__Activity__: Up to the line containing "- 삭제하려는 노드의", nothing is kept; from that line through the end of the data below, output every line exactly.

[Stored items from a collection]
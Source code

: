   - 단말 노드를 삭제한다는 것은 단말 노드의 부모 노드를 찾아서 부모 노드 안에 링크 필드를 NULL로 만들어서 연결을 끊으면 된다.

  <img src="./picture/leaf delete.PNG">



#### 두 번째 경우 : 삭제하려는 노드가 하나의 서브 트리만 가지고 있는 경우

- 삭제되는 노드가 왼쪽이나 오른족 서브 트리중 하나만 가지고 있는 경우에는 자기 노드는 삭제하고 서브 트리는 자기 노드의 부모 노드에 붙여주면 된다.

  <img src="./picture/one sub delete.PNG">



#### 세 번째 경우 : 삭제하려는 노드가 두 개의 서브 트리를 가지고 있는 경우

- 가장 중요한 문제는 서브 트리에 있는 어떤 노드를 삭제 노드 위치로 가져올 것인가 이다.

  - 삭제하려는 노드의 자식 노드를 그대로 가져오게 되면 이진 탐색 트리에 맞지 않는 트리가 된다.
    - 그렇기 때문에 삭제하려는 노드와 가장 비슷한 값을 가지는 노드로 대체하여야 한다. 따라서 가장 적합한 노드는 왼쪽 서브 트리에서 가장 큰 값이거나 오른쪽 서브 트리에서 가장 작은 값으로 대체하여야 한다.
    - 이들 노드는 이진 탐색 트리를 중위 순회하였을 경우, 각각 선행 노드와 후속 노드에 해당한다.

__Exercise solution__:
  - 삭제하려는 노드의 자식 노드를 그대로 가져오게 되면 이진 탐색 트리에 맞지 않는 트리가 된다.
    - 그렇기 때문에 삭제하려는 노드와 가장 비슷한 값을 가지는 노드로 대체하여야 한다. 따라서 가장 적합한 노드는 왼쪽 서브 트리에서 가장 큰 값이거나 오른쪽 서브 트리에서 가장 작은 값으로 대체하여야 한다.
    - 이들 노드는 이진 탐색 트리를 중위 순회하였을 경우, 각각 선행 노드와 후속 노드에 해당한다.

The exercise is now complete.